JCDR - Register at Journal of Clinical and Diagnostic Research
Journal of Clinical and Diagnostic Research, ISSN - 0973 - 709X
Letter to Editor DOI : 10.7860/JCDR/2012/4633.2705
Year : 2013 | Month : Jan | Volume : 7 | Issue : 1 Full Version Page : 187 - 187

Acute Myeloid Leukaemia (AML) Presenting as a Bilateral Pleural Effusion

Ranjan Agrawal1

1 Associate Professor, Department of Pathology,


NAME, ADDRESS, E-MAIL ID OF THE CORRESPONDING AUTHOR: Dr. Ranjan Agrawal, Associate Professor, Department of Pathology, Rohilkhand Medical College Hospital, Pilibhit Byepass Road, Bareilly, India. Mobile: 9412291009; Email: drranjan68@gmail.com
Abstract

Keywords

Haematologic malignancies, especially leukaemias, rarely present with or develop pleural effusions during the clinical course of the disease. We are reporting a patient with acute myeloid leukaemia, who presented with a bilateral pleural effusion. There was no symptom which was related to leukaemia at the time of presentation [1,2].
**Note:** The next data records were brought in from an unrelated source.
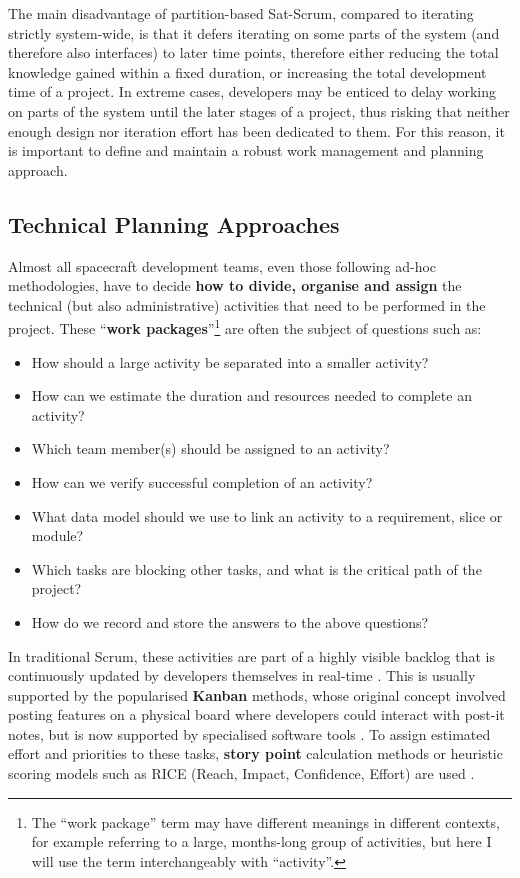 \documentclass[a4paper,nobib,justified,final]{tufte-book}
\begin{document}
The main disadvantage of partition-based Sat-Scrum, compared to iterating strictly system-wide, is that it defers iterating on some parts of the system (and therefore also interfaces) to  later time points, therefore either reducing the total knowledge gained within a fixed duration, or increasing the total development time of a project.
In extreme cases, developers may be enticed to delay working on parts of the system until the later stages of a project, thus risking that neither enough design nor iteration effort has been dedicated to them. For this reason, it is important to define and maintain a robust work management and planning approach.
\FloatBarrier
\subsection{Technical Planning Approaches}
\label{sec:METHODOLOGY_workpackage}

Almost all spacecraft development teams, even those following ad-hoc methodologies, have to decide \textbf{how to divide, organise and assign} the technical (but also administrative) activities that need to be performed in the project. These ``\textbf{work packages}''\footnote{The ``work package'' term may have different meanings in different contexts, for example referring to a large, months-long group of activities, but here I will use the term interchangeably with ``activity''.} are often the subject of questions such as:\begin{itemize}[itemsep=-2ex]
	\item How should a large activity be separated into a smaller activity?
	\item How can we estimate the duration and resources needed to complete an activity?
	\item Which team member(s) should be assigned to an activity?
	\item How can we verify successful completion of an activity?
	\item What data model should we use to link an activity to a requirement, slice or module?
	\item Which tasks are blocking other tasks, and what is the critical path of the project?
	\item How do we record and store the answers to the above questions?
\end{itemize}

In traditional Scrum, these activities are part of a highly visible backlog that is continuously updated by developers themselves in real-time \autocite{schwaverDefinitiveGuideScrum2020}. This is usually supported by the popularised \textbf{Kanban} methods, whose original concept involved posting features on a physical board where developers could interact with post-it notes, but is now supported by specialised software tools \autocite{kanbanGuide}. To assign estimated effort and priorities to these tasks, \textbf{story point} calculation methods or heuristic scoring models such as RICE (Reach, Impact, Confidence, Effort) are used \autocite{mcbrideRICESimplePrioritization2018}.
\end{document}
A 45 year old, non-smoker male was admitted with a history of dyspnoea of 2 months duration, which was insidious in onset and gradually progressive in nature. Lately, he had started having orthopnoea. There was a history of fever but he had no chest pain, cough or wheezing. He had loss of appetite with mild weight loss. The patient stated that his family physician had put him on antitubercular therapy for bilateral pleural effusion since past 1 month and that his symptoms had not been relieved. On examination, the patient was found to have tachypnoea and tachycardia. There was no sternal tenderness, gum hypertrophy, purpuric spots or organomegaly. His chest examination showed a bilateral pleural effusion, which was further confirmed by X-ray.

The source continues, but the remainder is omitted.